◆ BRIEF ◆
Nothing but the lines from the top of the records through the line with "Next, we add" should be returned, exactly, and without pictures.

◆ RECORDS PROVIDED ◆

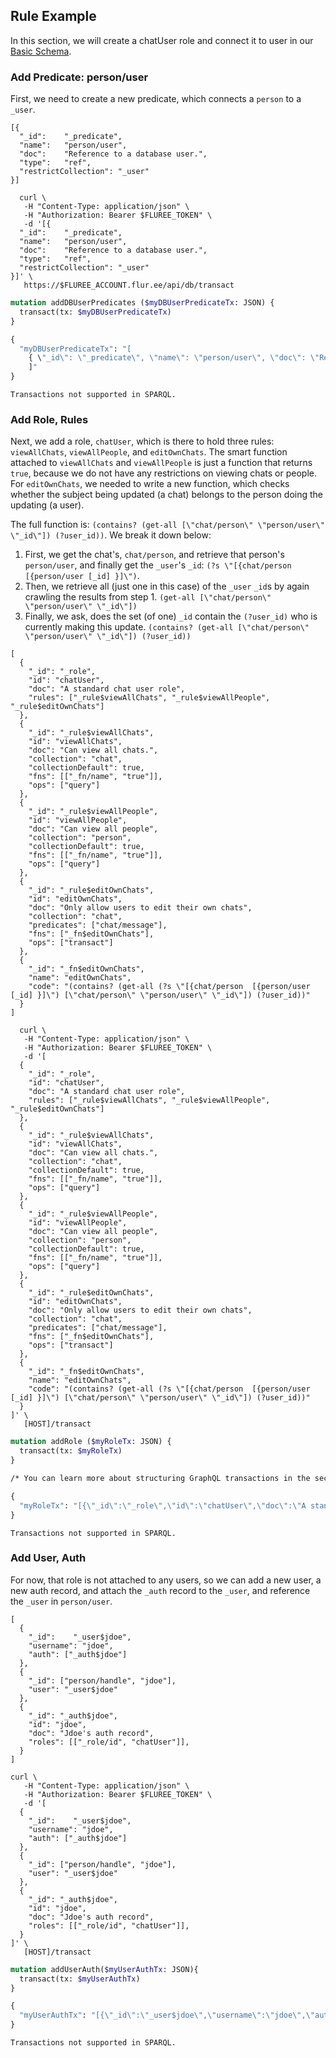 ## Rule Example

In this section, we will create a chatUser role and connect it to user in our [Basic Schema](/docs/getting-started/basic-schema).

### Add Predicate: person/user

First, we need to create a new predicate, which connects a `person` to a `_user`. 

```flureeql
[{
  "_id":    "_predicate",
  "name":   "person/user",
  "doc":    "Reference to a database user.",
  "type":   "ref",
  "restrictCollection": "_user"
}]
```

```curl
  curl \
   -H "Content-Type: application/json" \
   -H "Authorization: Bearer $FLUREE_TOKEN" \
   -d '[{
  "_id":    "_predicate",
  "name":   "person/user",
  "doc":    "Reference to a database user.",
  "type":   "ref",
  "restrictCollection": "_user"
}]' \
   https://$FLUREE_ACCOUNT.flur.ee/api/db/transact
```

```graphql
mutation addDBUserPredicates ($myDBUserPredicateTx: JSON) {
  transact(tx: $myDBUserPredicateTx)
}

{
  "myDBUserPredicateTx": "[
    { \"_id\": \"_predicate\", \"name\": \"person/user\", \"doc\": \"Reference to a database user.\", \"type\": \"ref\", \"restrictCollection\": \"_user\" }
    ]"
}
```
```sparql
Transactions not supported in SPARQL.
```

### Add Role, Rules

Next, we add a role, `chatUser`, which is there to hold three rules: `viewAllChats`, `viewAllPeople`, and `editOwnChats`. The smart function attached to `viewAllChats` and `viewAllPeople` is just a function that returns `true`, because we do not have any restrictions on viewing chats or people. For `editOwnChats`, we needed to write a new function, which checks whether the subject being updated (a chat) belongs to the person doing the updating (a user). 

The full function is: `(contains? (get-all [\"chat/person\" \"person/user\" \"_id\"]) (?user_id))`. We break it down below:

1. First, we get the chat's, `chat/person`, and retrieve that person's `person/user`, and finally get the `_user`'s `_id`:  `(?s \"[{chat/person  [{person/user [_id] }]\")`. 
2. Then, we retrieve all (just one in this case) of the `_user` `_id`s by again crawling the results from step 1. `(get-all [\"chat/person\" \"person/user\" \"_id\"]) `
3. Finally, we ask, does the set (of one) `_id` contain the `(?user_id)` who is currently making this update. `(contains? (get-all [\"chat/person\" \"person/user\" \"_id\"]) (?user_id))`

```flureeql
[
  {
    "_id": "_role",
    "id": "chatUser",
    "doc": "A standard chat user role",
    "rules": ["_rule$viewAllChats", "_rule$viewAllPeople", "_rule$editOwnChats"]
  },
  {
    "_id": "_rule$viewAllChats",
    "id": "viewAllChats",
    "doc": "Can view all chats.",
    "collection": "chat",
    "collectionDefault": true,
    "fns": [["_fn/name", "true"]],
    "ops": ["query"]
  },
  {
    "_id": "_rule$viewAllPeople",
    "id": "viewAllPeople",
    "doc": "Can view all people",
    "collection": "person",
    "collectionDefault": true,
    "fns": [["_fn/name", "true"]],
    "ops": ["query"]
  },
  {
    "_id": "_rule$editOwnChats",
    "id": "editOwnChats",
    "doc": "Only allow users to edit their own chats",
    "collection": "chat",
    "predicates": ["chat/message"],
    "fns": ["_fn$editOwnChats"],
    "ops": ["transact"]
  },
  {
    "_id": "_fn$editOwnChats",
    "name": "editOwnChats",
    "code": "(contains? (get-all (?s \"[{chat/person  [{person/user [_id] }]\") [\"chat/person\" \"person/user\" \"_id\"]) (?user_id))"
  }
]
```

```curl
  curl \
   -H "Content-Type: application/json" \
   -H "Authorization: Bearer $FLUREE_TOKEN" \
   -d '[
  {
    "_id": "_role",
    "id": "chatUser",
    "doc": "A standard chat user role",
    "rules": ["_rule$viewAllChats", "_rule$viewAllPeople", "_rule$editOwnChats"]
  },
  {
    "_id": "_rule$viewAllChats",
    "id": "viewAllChats",
    "doc": "Can view all chats.",
    "collection": "chat",
    "collectionDefault": true,
    "fns": [["_fn/name", "true"]],
    "ops": ["query"]
  },
  {
    "_id": "_rule$viewAllPeople",
    "id": "viewAllPeople",
    "doc": "Can view all people",
    "collection": "person",
    "collectionDefault": true,
    "fns": [["_fn/name", "true"]],
    "ops": ["query"]
  },
  {
    "_id": "_rule$editOwnChats",
    "id": "editOwnChats",
    "doc": "Only allow users to edit their own chats",
    "collection": "chat",
    "predicates": ["chat/message"],
    "fns": ["_fn$editOwnChats"],
    "ops": ["transact"]
  },
  {
    "_id": "_fn$editOwnChats",
    "name": "editOwnChats",
    "code": "(contains? (get-all (?s \"[{chat/person  [{person/user [_id] }]\") [\"chat/person\" \"person/user\" \"_id\"]) (?user_id))"
  }
]' \
   [HOST]/transact
```

```graphql
mutation addRole ($myRoleTx: JSON) {
  transact(tx: $myRoleTx)
}

/* You can learn more about structuring GraphQL transactions in the section, 'GraphQL Transactions'. */

{
  "myRoleTx": "[{\"_id\":\"_role\",\"id\":\"chatUser\",\"doc\":\"A standard chat user role\",\"rules\":[\"_rule$viewAllChats\",\"_rule$viewAllPeople\",\"_rule$editOwnChats\"]},{\"_id\":\"_rule$viewAllChats\",\"id\":\"viewAllChats\",\"doc\":\"Can view all chats.\",\"collection\":\"chat\",\"collectionDefault\":true,\"fns\":[[\"_fn/name\",\"true\"]],\"ops\":[\"query\"]},{\"_id\":\"_rule$viewAllPeople\",\"id\":\"viewAllPeople\",\"doc\":\"Can view all people\",\"collection\":\"person\",\"collectionDefault\":true,\"fns\":[[\"_fn/name\",\"true\"]],\"ops\":[\"query\"]},{\"_id\":\"_rule$editOwnChats\",\"id\":\"editOwnChats\",\"doc\":\"Only allow users to edit their own chats\",\"collection\":\"chat\",\"predicates\":[\"chat/message\"],\"fns\":[\"_fn$editOwnChats\"],\"ops\":[\"transact\"]},{\"_id\":\"_fn$editOwnChats\",\"name\":\"editOwnChats\",\"code\":\"(contains? (get-all (s \\\"[{chat/person  [{person/user [_id] }]\\\") [\\\"chat/person\\\" \\\"person/user\\\" \\\"_id\\\"]) (?user_id))\"}]"
}

```
```sparql
Transactions not supported in SPARQL.
```

### Add User, Auth

For now, that role is not attached to any users, so we can add a new user, a new auth record, and attach the `_auth` record to the `_user`, and reference the `_user` in `person/user`.  

```flureeql
[
  {
    "_id":    "_user$jdoe",
    "username": "jdoe",
    "auth": ["_auth$jdoe"]
  },
  {
    "_id": ["person/handle", "jdoe"],
    "user": "_user$jdoe"
  },
  {
    "_id": "_auth$jdoe",
    "id": "jdoe",
    "doc": "Jdoe's auth record",
    "roles": [["_role/id", "chatUser"]],
  }
]
```

```curl
curl \
   -H "Content-Type: application/json" \
   -H "Authorization: Bearer $FLUREE_TOKEN" \
   -d '[
  {
    "_id":    "_user$jdoe",
    "username": "jdoe",
    "auth": ["_auth$jdoe"]
  },
  {
    "_id": ["person/handle", "jdoe"],
    "user": "_user$jdoe"
  },
  {
    "_id": "_auth$jdoe",
    "id": "jdoe",
    "doc": "Jdoe's auth record",
    "roles": [["_role/id", "chatUser"]],
  }
]' \
   [HOST]/transact
```

```graphql
mutation addUserAuth($myUserAuthTx: JSON){
  transact(tx: $myUserAuthTx)
}

{
  "myUserAuthTx": "[{\"_id\":\"_user$jdoe\",\"username\":\"jdoe\",\"auth\":[\"_auth$jdoe\"]},{\"_id\":[\"person/handle\",\"jdoe\"],\"user\":\"_user$jdoe\"},{\"_id\":\"_auth$jdoe\",\"id\":\"jdoe\",\"doc\":\"Jdoe's auth record\",\"roles\":[[\"_role/id\",\"chatUser\"]]}]"
}
```

```sparql
Transactions not supported in SPARQL.
```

◆ REPLY ◆
 ## Rule Example

In this section, we will create a chatUser role and connect it to user in our [Basic Schema](/docs/getting-started/basic-schema).

### Add Predicate: person/user

First, we need to create a new predicate, which connects a `person` to a `_user`. 

```flureeql
[{
  "_id":    "_predicate",
  "name":   "person/user",
  "doc":    "Reference to a database user.",
  "type":   "ref",
  "restrictCollection": "_user"
}]
```

```curl
  curl \
   -H "Content-Type: application/json" \
   -H "Authorization: Bearer $FLUREE_TOKEN" \
   -d '[{
  "_id":    "_predicate",
  "name":   "person/user",
  "doc":    "Reference to a database user.",
  "type":   "ref",
  "restrictCollection": "_user"
}]' \
   https://$FLUREE_ACCOUNT.flur.ee/api/db/transact
```

```graphql
mutation addDBUserPredicates ($myDBUserPredicateTx: JSON) {
  transact(tx: $myDBUserPredicateTx)
}

{
  "myDBUserPredicateTx": "[
    { \"_id\": \"_predicate\", \"name\": \"person/user\", \"doc\": \"Reference to a database user.\", \"type\": \"ref\", \"restrictCollection\": \"_user\" }
    ]"
}
```
```sparql
Transactions not supported in SPARQL.
```

### Add Role, Rules

Next, we add a role, `chatUser`, which is there to hold three rules: `viewAllChats`, `viewAllPeople`, and `editOwnChats`. The smart function attached to `viewAllChats` and `viewAllPeople` is just a function that returns `true`, because we do not have any restrictions on viewing chats or people. For `editOwnChats`, we needed to write a new function, which checks whether the subject being updated (a chat) belongs to the person doing the updating (a user). 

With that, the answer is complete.